4. Damages returns for a second season January 7th on FX. The first season was a capturing sequence of events with Quentin Tarantino-like jumps back and forth through the timeline. At the end of the first season, the main character Ellen has finally had murder charges dropped against her, and the audience finds out that it was her boss, Patty Hewes (Glenn Close) who killed her husband and then tried to kill her.

3. South Park, Wednesdays at 10/9c on Comedy Central. If you think South Park is all potty humor and swearing, then you're wrong. South Park just keeps getting better and better and offers the best satirical comedy on television. Earlier this season, they did a spoof on High School Musical where one of the kids was being pressured by his father to join the theater program, but all the kid really wanted to do was play on the basketball team…LOL. The simplicity of the animation allows for creators Matt Stone and Trey Parker to turn out episodes very quickly, sometimes in just a few days. In contrast, an episode of The Simpsons takes months to produce. The end result is that South Park can have episodes with topical storylines.

2. Monk returns to the USA network Fridays starting January 9 at 9/8c. Emmy-award winner Tony Shalhoub is back for an eighth season as Adrian Monk, the obsessive-compulsive detective. The storylines of Monk are rooted in drama, but you would be hard-pressed to find a detective show that would make you laugh as much as this one.

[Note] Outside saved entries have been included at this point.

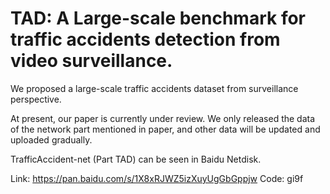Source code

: # TAD: A Large-scale benchmark for traffic accidents detection from video surveillance.

We proposed a large-scale traffic accidents dataset from surveillance perspective.

At present, our paper is currently under review. We only released the data of the network part mentioned in paper, and other data will be updated and uploaded gradually.

TrafficAccident-net (Part TAD) can be seen in Baidu Netdisk.

Link: https://pan.baidu.com/s/1X8xRJWZ5izXuyUgGbGppjw
Code: gi9f



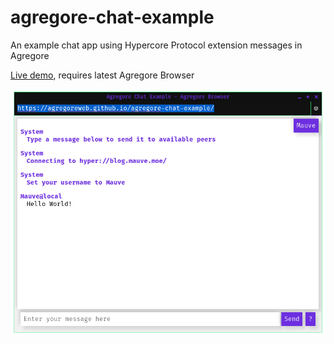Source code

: # agregore-chat-example
An example chat app using Hypercore Protocol extension messages in Agregore

[Live demo](https://agregoreweb.github.io/agregore-chat-example/), requires latest Agregore Browser

![Screenshot of chat app in Agregore Browser](screenshot.png)
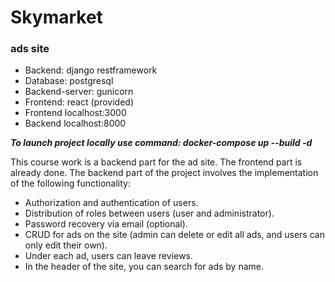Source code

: # Skymarket

### ads site

* Backend: django restframework
* Database: postgresql
* Backend-server: gunicorn
* Frontend: react (provided)
* Frontend localhost:3000
* Backend localhost:8000

***To launch project locally use command: docker-compose up --build -d***

This course work is a backend part for the ad site. The frontend part is already done. The backend part of the project involves the implementation of the following functionality:

- Authorization and authentication of users.
- Distribution of roles between users (user and administrator).
- Password recovery via email (optional).
- CRUD for ads on the site (admin can delete or edit all ads, and users can only edit their own).
- Under each ad, users can leave reviews.
- In the header of the site, you can search for ads by name.

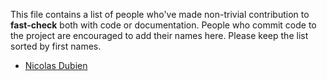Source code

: This file contains a list of people who've made non-trivial contribution to **fast-check** both with code or documentation.
People who commit code to the project are encouraged to add their names here. Please keep the list sorted by first names.

- [Nicolas Dubien](https://github.com/dubzzz)
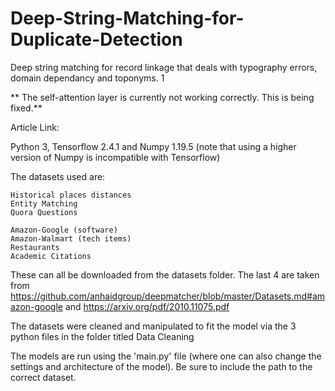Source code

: # Deep-String-Matching-for-Duplicate-Detection

Deep string matching for record linkage that deals with typography errors, domain dependancy and toponyms.	1

** The self-attention layer is currently not working correctly. This is being fixed.**

Article Link:

Python 3, Tensorflow 2.4.1 and Numpy 1.19.5 (note that using a higher version of Numpy is incompatible with Tensorflow)

The datasets used are:

	Historical places distances
	Entity Matching
	Quora Questions

	Amazon-Google (software)
	Amazon-Walmart (tech items)
	Restaurants
	Academic Citations

These can all be downloaded from the datasets folder.
The last 4 are taken from https://github.com/anhaidgroup/deepmatcher/blob/master/Datasets.md#amazon-google and https://arxiv.org/pdf/2010.11075.pdf

The datasets were cleaned and manipulated to fit the model via the 3 python files in the folder titled Data Cleaning

The models are run using the 'main.py' file (where one can also change the settings and architecture of the model). Be sure to include the path to the correct dataset.
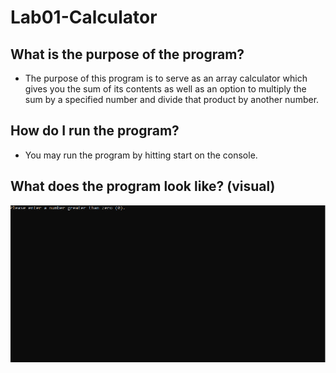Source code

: # Lab01-Calculator

## What is the purpose of the program?
- The purpose of this program is to serve as an array calculator which gives you the sum of its contents as well as an option to multiply the sum by a specified number and divide that product by another number.
## How do I run the program?
- You may run the program by hitting start on the console.
## What does the program look like? (visual)

![Lab01Visual](./Lab01-Visual.PNG)
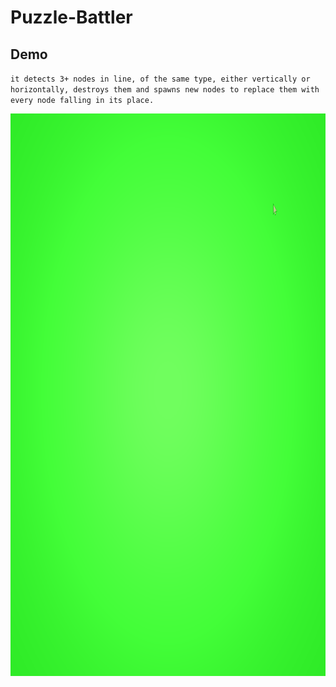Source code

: # Puzzle-Battler
 
## Demo
`it detects 3+ nodes in line, of the same type, either vertically or horizontally, destroys them and spawns new nodes to replace them with every node falling in its place.`
<p align="center">
  <img src="DemoFootage/Gifs/threeInLine.gif" span title="three in line demo" width="1010" height="900"/>
</p>
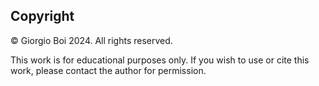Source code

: ## Copyright
© Giorgio Boi 2024. All rights reserved.

This work is for educational purposes only. If you wish to use or cite this work, please contact the author for permission.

1. AMC's Mad Men is about a high powered advertising agency on Manhattan's Madison Avenue during the changing times of the early 60's. Season two begins set in Valentine's Day 1961. The filming of Mad Men is truly masterful and artistic. Everything from the cars to the clothes to the people really makes you believe you are back in time. Some actors are so transformed into their 1960's persona that you only later realize that they are someone you recognize from another TV show or movie. The mysterious and intriguing Don Draper (Jon Hamm) and the rest of the cast of characters create the best suspense and high drama on TV. All of that makes Mad Men something worth checking out. Mad Men's second season wrapped up earlier this fall. Negotiations are still in the works, but all signs point to a third season arriving this spring.

This list focused on comedies and dramas, but we would like to give an honorable mention to Anthony Bourdain: No Reservations, which returns Mondays this January on the Travel Channel. Host Anthony Bourdain brings a truly different kind of travel show to the table (pun intended?). The author and former chef travels the world in search of local foods and cultures. The often sardonic nature and personality of Tony and the dazzling locations truly make this show like no other on television.